Jared Kushner 'may have to take a leave of absence' from the White House following Russia revelation

There are few people Mr Trump trusts more than his eldest daughter and her husband: Reuters
There are few people Mr Trump trusts more than his eldest daughter and her husband: Reuters

As the White House scrambles to deal with the fallout from the latest revelations about contact between Donald Trump’s campaign team and Russia, there is said to be mounting that talk that his favoured advisor, Jared Kushner, may have to take a leave of absence.

Mr Trump returned to Washington after a nine-day overseas tour and immediately went on the offensive, saying the leaks coming out of his administration were “fabricated lies’ invented by the media.

Yet as the President was said to have met with his own criminal defence lawyer who is helping him deal with the FBI’s probe into possible collusion between his team and Moscow alleged effort to influence the election, increasing attention was being paid to Mr Kushner’s future.

Last week, it was confirmed the 36-year-old, who is married to Mr Trump’s eldest daughter, Ivanka, was the focus of the FBI’s ongoing investigation.

It was then reported that Mr Kushner had last year asked the Russian Ambassador to the US to establish a secret back channel using Russia’s communication systems to enable the Trump transition team to talk to Moscow.

Speaking on ABC’s This Week, Chief White House correspondent Jon Karl said there had been a lot of talk of a shake-up, now that Mr Trump had returned to Washington.
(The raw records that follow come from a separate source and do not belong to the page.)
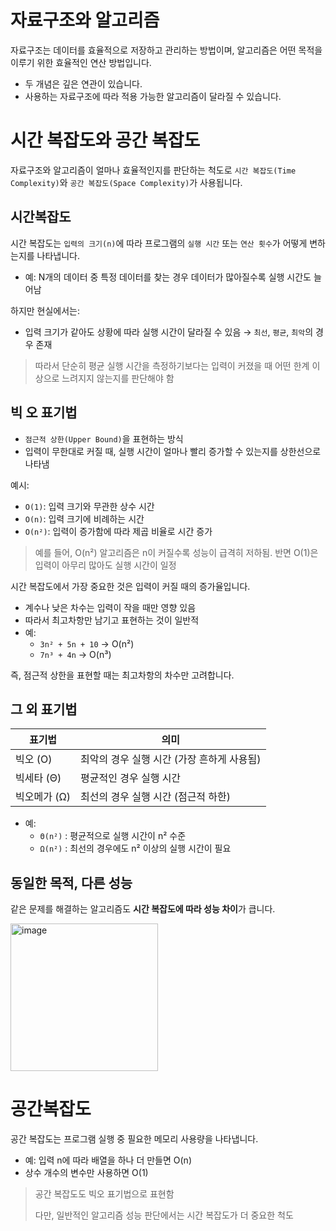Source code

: # 자료구조와 알고리즘

자료구조는 데이터를 효율적으로 저장하고 관리하는 방법이며, 알고리즘은 어떤 목적을 이루기 위한 효율적인 연산 방법입니다.

- 두 개념은 깊은 연관이 있습니다.
- 사용하는 자료구조에 따라 적용 가능한 알고리즘이 달라질 수 있습니다.

# 시간 복잡도와 공간 복잡도

자료구조와 알고리즘이 얼마나 효율적인지를 판단하는 척도로 `시간 복잡도(Time Complexity)`와 `공간 복잡도(Space Complexity)`가 사용됩니다.

## 시간복잡도

시간 복잡도는 `입력의 크기(n)`에 따라 프로그램의 `실행 시간` 또는 `연산 횟수`가 어떻게 변하는지를 나타냅니다.

- 예: N개의 데이터 중 특정 데이터를 찾는 경우 데이터가 많아질수록 실행 시간도 늘어남

하지만 현실에서는:

- 입력 크기가 같아도 상황에 따라 실행 시간이 달라질 수 있음 → `최선`, `평균`, `최악`의 경우 존재

> 따라서 단순히 평균 실행 시간을 측정하기보다는 입력이 커졌을 때 어떤 한계 이상으로 느려지지 않는지를 판단해야 함
> 


## 빅 오 표기법

- `점근적 상한(Upper Bound)`을 표현하는 방식
- 입력이 무한대로 커질 때, 실행 시간이 얼마나 빨리 증가할 수 있는지를 상한선으로 나타냄

예시:

- `O(1)`: 입력 크기와 무관한 상수 시간
- `O(n)`: 입력 크기에 비례하는 시간
- `O(n²)`: 입력이 증가함에 따라 제곱 비율로 시간 증가

> 예를 들어, O(n²) 알고리즘은 n이 커질수록 성능이 급격히 저하됨. 반면 O(1)은 입력이 아무리 많아도 실행 시간이 일정
> 

시간 복잡도에서 가장 중요한 것은 입력이 커질 때의 증가율입니다.

- 계수나 낮은 차수는 입력이 작을 때만 영향 있음
- 따라서 최고차항만 남기고 표현하는 것이 일반적
- 예:
    - `3n² + 5n + 10` → O(n²)
    - `7n³ + 4n` → O(n³)

즉, 점근적 상한을 표현할 때는 최고차항의 차수만 고려합니다.

## 그 외 표기법

| 표기법 | 의미 |
| --- | --- |
| 빅오 (O) | 최악의 경우 실행 시간 (가장 흔하게 사용됨) |
| 빅세타 (Θ) | 평균적인 경우 실행 시간 |
| 빅오메가 (Ω) | 최선의 경우 실행 시간 (점근적 하한) |
- 예:
    - `Θ(n²)` : 평균적으로 실행 시간이 n² 수준
    - `Ω(n²)` : 최선의 경우에도 n² 이상의 실행 시간이 필요

## 동일한 목적, 다른 성능

같은 문제를 해결하는 알고리즘도 **시간 복잡도에 따라 성능 차이**가 큽니다.

<img width="236" alt="image" src="https://github.com/user-attachments/assets/5eacf08e-401e-4ae9-8bc9-240ec646457e" />


# 공간복잡도

공간 복잡도는 프로그램 실행 중 필요한 메모리 사용량을 나타냅니다.

- 예: 입력 n에 따라 배열을 하나 더 만들면 O(n)
- 상수 개수의 변수만 사용하면 O(1)

> 공간 복잡도도 빅오 표기법으로 표현함
> 
> 
> 다만, 일반적인 알고리즘 성능 판단에서는 시간 복잡도가 더 중요한 척도
>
He said there was also a big question as to what role Mr Kushner should have.

“There is no advisor closer to the president - his office goes - opens right into the Oval Office. He has taken on a portfolio bigger than anybody in the West Wing,” he said.

“And you hear people now, very close to the president, openly saying that it is too much, that he now finds himself at the centre of this investigation, even if he is ultimately completely cleared, he is at the centre of this investigation right now.”

He added: “And you hear people close to the president quietly saying, is it too much and is it time for Jared to take a step back, maybe even take a leave of absence from the White House.”

There are few people Mr Trump trusts than his son-in-law. Even though his background was in real estate and not politics, Mr Kusher was placed at the head Mr Trump’s election campaign. After his surprise victory, Mr Trump insisted that he and Ivanka Trump take up jobs within the West Wing of the White House.

Mr Kushner has been widely criticised for his alleged request to the Russians to establish a backchannel. At the very least, people said, he had been extremely naive; others were more blunt.

Former CIA Director Mike Hayden, said: “What manner of ignorance, chaos, hubris, suspicion, contempt would you have to have had to think that doing this with the Russian ambassador was a good or appropriate idea?”

But Mr Kushner was defended by John Kelly, Mr Trump’s Homeland Security secretary, who said his actions had been appropriate.

“Any information flow into the government and then considered by the government, I won’t criticise that,” Mr Kelly said. “All of these lines of communication are a positive thing, in my opinion.”

Mr Kushner has yet to publicly comment on the revelations. Through his lawyer, he has repeated an offer to cooperate with official investigators.